→ Required action
Could you restate word for word every line of the records below, from the first one to the one holding "Similarly, $prev(a, d)$"?

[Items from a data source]
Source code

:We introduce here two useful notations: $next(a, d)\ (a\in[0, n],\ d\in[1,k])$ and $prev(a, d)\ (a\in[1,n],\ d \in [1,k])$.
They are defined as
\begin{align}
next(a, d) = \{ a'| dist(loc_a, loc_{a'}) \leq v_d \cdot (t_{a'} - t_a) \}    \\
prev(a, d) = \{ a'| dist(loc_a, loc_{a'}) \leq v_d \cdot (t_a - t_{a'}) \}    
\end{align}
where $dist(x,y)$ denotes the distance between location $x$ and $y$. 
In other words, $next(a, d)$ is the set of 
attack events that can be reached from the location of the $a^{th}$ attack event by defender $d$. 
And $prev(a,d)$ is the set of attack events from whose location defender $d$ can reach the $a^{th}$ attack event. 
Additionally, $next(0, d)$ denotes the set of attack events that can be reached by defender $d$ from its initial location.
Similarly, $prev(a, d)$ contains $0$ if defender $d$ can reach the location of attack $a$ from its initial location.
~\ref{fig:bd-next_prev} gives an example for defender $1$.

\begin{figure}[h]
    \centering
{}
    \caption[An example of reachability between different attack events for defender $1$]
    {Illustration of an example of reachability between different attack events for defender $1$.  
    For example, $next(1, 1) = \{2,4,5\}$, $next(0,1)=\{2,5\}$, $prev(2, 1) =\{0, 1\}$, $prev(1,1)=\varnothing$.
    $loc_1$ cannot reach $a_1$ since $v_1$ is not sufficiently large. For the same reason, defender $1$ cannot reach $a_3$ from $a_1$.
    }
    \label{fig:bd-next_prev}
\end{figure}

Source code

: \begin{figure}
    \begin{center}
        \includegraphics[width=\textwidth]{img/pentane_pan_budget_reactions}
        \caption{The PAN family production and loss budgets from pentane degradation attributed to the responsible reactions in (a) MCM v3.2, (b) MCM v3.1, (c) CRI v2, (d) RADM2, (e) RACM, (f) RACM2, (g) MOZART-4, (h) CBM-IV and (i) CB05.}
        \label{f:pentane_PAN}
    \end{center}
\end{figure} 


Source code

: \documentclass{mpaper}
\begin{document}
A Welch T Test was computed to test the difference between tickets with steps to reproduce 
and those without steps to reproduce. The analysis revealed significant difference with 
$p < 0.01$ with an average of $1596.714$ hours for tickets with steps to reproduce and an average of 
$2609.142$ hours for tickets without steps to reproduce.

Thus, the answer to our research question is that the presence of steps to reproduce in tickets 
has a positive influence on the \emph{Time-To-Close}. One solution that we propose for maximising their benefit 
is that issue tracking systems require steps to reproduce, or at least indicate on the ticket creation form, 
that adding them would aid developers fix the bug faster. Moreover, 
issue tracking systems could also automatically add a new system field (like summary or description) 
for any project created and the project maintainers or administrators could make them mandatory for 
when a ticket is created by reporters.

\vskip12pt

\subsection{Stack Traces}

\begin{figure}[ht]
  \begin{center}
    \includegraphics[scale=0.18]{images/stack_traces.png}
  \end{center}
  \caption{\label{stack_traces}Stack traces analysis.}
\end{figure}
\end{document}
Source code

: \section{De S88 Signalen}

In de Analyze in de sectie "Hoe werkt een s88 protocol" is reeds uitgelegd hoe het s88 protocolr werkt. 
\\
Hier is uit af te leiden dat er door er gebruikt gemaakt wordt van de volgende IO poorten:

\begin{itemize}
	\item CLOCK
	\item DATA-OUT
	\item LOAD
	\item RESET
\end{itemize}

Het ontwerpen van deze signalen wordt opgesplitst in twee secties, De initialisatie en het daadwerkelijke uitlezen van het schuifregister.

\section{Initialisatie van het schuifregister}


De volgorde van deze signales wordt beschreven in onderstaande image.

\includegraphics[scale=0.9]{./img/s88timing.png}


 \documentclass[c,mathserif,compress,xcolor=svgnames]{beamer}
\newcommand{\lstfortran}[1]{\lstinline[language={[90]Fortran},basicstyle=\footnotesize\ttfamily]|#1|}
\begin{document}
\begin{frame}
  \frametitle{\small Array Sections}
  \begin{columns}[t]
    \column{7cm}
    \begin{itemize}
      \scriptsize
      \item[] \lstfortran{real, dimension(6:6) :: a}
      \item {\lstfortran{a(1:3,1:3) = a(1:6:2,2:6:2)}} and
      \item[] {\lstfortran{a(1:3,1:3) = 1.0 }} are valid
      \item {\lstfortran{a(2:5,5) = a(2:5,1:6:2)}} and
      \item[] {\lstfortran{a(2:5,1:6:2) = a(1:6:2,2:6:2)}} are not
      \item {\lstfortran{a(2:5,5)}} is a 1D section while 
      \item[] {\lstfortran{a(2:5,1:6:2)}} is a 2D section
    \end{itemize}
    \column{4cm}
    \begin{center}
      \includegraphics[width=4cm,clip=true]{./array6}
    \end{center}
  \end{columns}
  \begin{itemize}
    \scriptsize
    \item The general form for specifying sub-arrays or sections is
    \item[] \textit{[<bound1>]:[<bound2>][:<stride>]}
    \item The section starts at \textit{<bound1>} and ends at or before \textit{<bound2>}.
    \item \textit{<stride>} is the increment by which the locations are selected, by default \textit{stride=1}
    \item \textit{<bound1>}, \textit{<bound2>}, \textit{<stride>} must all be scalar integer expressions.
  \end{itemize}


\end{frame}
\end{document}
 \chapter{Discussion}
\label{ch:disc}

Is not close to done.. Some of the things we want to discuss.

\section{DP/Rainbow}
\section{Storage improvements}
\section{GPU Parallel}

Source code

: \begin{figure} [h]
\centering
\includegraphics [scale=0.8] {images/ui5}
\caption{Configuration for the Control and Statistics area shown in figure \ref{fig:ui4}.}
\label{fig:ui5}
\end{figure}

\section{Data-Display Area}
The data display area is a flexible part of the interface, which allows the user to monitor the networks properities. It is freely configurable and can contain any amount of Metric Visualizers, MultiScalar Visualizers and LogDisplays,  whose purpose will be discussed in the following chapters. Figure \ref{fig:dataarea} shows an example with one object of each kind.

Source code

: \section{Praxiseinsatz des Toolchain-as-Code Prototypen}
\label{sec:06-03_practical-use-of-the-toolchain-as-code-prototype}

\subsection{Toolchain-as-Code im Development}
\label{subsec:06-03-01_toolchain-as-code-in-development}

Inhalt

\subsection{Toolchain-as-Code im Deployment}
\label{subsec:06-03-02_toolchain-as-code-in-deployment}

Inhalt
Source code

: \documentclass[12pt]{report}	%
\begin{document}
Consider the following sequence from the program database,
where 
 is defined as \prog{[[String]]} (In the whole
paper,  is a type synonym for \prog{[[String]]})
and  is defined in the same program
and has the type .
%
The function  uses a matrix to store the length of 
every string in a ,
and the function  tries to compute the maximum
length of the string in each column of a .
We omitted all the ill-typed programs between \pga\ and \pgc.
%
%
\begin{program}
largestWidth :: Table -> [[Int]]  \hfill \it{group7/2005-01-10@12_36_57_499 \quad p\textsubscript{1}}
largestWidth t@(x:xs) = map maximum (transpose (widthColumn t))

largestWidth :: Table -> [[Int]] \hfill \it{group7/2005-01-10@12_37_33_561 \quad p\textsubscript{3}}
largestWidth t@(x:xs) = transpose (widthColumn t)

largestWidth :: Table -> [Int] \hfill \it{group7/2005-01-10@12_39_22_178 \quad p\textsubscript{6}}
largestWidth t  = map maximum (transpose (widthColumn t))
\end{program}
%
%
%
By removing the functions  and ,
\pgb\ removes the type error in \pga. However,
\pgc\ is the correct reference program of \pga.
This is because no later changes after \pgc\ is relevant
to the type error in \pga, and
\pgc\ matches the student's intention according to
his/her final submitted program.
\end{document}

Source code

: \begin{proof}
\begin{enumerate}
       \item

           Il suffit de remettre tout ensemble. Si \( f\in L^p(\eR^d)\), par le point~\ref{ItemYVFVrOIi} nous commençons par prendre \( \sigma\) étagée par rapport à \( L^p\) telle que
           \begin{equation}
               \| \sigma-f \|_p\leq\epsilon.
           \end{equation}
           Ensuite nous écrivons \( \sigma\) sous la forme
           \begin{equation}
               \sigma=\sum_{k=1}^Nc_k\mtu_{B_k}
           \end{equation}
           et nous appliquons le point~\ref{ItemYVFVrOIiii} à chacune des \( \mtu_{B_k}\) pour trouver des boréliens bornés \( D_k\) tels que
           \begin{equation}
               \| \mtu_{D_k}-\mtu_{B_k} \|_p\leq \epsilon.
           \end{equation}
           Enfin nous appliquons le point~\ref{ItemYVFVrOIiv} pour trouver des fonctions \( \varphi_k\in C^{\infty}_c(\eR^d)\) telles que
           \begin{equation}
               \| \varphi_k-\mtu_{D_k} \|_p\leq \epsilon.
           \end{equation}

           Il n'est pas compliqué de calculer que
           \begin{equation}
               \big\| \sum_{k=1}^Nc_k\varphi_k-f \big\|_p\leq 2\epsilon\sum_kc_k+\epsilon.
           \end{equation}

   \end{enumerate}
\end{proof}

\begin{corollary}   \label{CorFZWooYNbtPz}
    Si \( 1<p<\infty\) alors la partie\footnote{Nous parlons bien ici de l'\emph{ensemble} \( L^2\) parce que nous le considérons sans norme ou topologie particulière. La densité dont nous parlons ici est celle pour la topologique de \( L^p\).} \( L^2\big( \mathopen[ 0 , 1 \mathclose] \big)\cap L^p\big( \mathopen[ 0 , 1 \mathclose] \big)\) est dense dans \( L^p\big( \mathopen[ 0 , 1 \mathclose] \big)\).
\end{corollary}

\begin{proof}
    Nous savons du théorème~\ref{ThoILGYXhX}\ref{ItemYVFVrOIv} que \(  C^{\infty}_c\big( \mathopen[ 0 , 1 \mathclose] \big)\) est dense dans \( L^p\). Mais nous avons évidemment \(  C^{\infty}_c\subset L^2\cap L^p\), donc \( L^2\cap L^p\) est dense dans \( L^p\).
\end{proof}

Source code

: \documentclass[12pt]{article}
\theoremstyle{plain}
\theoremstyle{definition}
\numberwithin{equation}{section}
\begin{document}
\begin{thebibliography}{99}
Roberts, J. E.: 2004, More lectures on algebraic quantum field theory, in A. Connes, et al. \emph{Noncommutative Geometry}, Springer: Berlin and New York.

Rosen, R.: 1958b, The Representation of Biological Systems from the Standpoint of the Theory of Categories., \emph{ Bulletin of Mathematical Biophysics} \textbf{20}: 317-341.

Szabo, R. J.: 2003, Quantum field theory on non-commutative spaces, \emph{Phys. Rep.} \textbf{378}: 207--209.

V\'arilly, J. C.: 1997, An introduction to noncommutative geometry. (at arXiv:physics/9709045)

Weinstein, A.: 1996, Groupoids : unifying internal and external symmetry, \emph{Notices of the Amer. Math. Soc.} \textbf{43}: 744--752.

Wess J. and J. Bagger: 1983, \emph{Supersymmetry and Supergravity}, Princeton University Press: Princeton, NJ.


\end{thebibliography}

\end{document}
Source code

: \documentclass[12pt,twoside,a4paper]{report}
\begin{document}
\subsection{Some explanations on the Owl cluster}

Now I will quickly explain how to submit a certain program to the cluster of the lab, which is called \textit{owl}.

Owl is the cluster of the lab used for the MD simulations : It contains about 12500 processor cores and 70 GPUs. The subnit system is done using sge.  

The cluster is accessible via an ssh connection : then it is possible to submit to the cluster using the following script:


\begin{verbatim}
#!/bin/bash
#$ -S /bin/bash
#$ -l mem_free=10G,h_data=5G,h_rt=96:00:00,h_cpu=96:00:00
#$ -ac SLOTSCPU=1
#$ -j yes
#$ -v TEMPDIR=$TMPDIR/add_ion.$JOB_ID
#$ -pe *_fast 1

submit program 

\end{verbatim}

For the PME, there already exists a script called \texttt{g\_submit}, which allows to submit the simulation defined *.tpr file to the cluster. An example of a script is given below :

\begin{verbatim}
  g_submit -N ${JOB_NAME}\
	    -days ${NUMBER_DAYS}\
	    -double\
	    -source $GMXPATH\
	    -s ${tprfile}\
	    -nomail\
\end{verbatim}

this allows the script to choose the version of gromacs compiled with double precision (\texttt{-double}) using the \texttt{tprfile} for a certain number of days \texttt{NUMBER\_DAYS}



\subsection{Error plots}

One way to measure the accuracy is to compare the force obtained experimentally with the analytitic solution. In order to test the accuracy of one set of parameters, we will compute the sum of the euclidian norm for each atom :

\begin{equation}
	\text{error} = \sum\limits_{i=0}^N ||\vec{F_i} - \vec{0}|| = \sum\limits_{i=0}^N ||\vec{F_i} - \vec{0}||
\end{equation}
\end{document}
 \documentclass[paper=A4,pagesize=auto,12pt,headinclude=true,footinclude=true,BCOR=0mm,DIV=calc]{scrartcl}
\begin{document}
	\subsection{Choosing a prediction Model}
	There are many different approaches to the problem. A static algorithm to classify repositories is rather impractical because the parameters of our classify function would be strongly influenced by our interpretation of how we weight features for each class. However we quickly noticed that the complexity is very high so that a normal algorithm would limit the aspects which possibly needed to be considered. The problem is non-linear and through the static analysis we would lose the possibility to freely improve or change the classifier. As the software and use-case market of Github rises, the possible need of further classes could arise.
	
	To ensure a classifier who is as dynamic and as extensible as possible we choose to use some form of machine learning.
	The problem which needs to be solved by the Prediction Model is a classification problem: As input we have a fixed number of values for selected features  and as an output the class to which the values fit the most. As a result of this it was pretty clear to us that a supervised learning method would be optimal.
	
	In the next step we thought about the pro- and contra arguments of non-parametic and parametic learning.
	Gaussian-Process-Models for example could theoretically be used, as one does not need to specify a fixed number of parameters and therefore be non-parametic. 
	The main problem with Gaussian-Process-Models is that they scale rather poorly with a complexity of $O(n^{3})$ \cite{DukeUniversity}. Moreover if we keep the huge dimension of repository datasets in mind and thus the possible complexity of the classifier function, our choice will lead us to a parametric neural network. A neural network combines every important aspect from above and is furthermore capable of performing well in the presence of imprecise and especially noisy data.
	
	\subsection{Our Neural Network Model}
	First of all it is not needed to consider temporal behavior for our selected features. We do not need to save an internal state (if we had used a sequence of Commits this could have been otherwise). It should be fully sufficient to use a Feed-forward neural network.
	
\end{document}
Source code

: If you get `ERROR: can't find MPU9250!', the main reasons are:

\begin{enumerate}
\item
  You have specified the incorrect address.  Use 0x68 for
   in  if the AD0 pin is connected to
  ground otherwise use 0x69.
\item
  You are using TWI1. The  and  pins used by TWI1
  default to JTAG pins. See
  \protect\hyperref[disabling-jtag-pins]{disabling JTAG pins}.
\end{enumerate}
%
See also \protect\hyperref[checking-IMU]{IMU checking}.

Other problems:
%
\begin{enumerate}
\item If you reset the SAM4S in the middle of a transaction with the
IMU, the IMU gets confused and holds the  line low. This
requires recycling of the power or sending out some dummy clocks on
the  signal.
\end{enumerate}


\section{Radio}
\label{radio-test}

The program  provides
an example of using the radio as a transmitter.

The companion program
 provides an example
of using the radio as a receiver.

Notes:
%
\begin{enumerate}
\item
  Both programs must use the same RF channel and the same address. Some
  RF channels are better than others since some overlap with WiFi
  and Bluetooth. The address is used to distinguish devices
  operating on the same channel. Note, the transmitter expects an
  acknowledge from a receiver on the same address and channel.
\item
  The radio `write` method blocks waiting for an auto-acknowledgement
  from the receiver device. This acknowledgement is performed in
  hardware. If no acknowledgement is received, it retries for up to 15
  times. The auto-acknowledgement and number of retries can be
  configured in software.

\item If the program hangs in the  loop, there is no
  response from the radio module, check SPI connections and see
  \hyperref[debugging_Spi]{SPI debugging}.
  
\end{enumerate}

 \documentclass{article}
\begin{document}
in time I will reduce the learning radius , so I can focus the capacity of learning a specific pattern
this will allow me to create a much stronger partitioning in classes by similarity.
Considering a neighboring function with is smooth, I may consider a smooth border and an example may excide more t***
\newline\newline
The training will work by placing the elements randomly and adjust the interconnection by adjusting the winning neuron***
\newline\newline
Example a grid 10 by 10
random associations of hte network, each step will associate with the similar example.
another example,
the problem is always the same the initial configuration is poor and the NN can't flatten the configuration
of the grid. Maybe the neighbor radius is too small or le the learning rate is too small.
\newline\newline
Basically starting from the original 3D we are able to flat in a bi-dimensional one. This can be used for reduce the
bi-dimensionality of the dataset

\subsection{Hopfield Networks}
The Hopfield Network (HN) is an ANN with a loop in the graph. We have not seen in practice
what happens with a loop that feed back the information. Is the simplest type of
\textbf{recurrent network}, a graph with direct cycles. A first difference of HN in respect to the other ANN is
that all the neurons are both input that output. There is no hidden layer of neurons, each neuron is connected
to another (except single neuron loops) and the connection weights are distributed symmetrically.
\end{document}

→ Solution to the exercise
Source code

:We introduce here two useful notations: $next(a, d)\ (a\in[0, n],\ d\in[1,k])$ and $prev(a, d)\ (a\in[1,n],\ d \in [1,k])$.
They are defined as
\begin{align}
next(a, d) = \{ a'| dist(loc_a, loc_{a'}) \leq v_d \cdot (t_{a'} - t_a) \}    \\
prev(a, d) = \{ a'| dist(loc_a, loc_{a'}) \leq v_d \cdot (t_a - t_{a'}) \}    
\end{align}
where $dist(x,y)$ denotes the distance between location $x$ and $y$. 
In other words, $next(a, d)$ is the set of 
attack events that can be reached from the location of the $a^{th}$ attack event by defender $d$. 
And $prev(a,d)$ is the set of attack events from whose location defender $d$ can reach the $a^{th}$ attack event. 
Additionally, $next(0, d)$ denotes the set of attack events that can be reached by defender $d$ from its initial location.
Similarly, $prev(a, d)$ contains $0$ if defender $d$ can reach the location of attack $a$ from its initial location.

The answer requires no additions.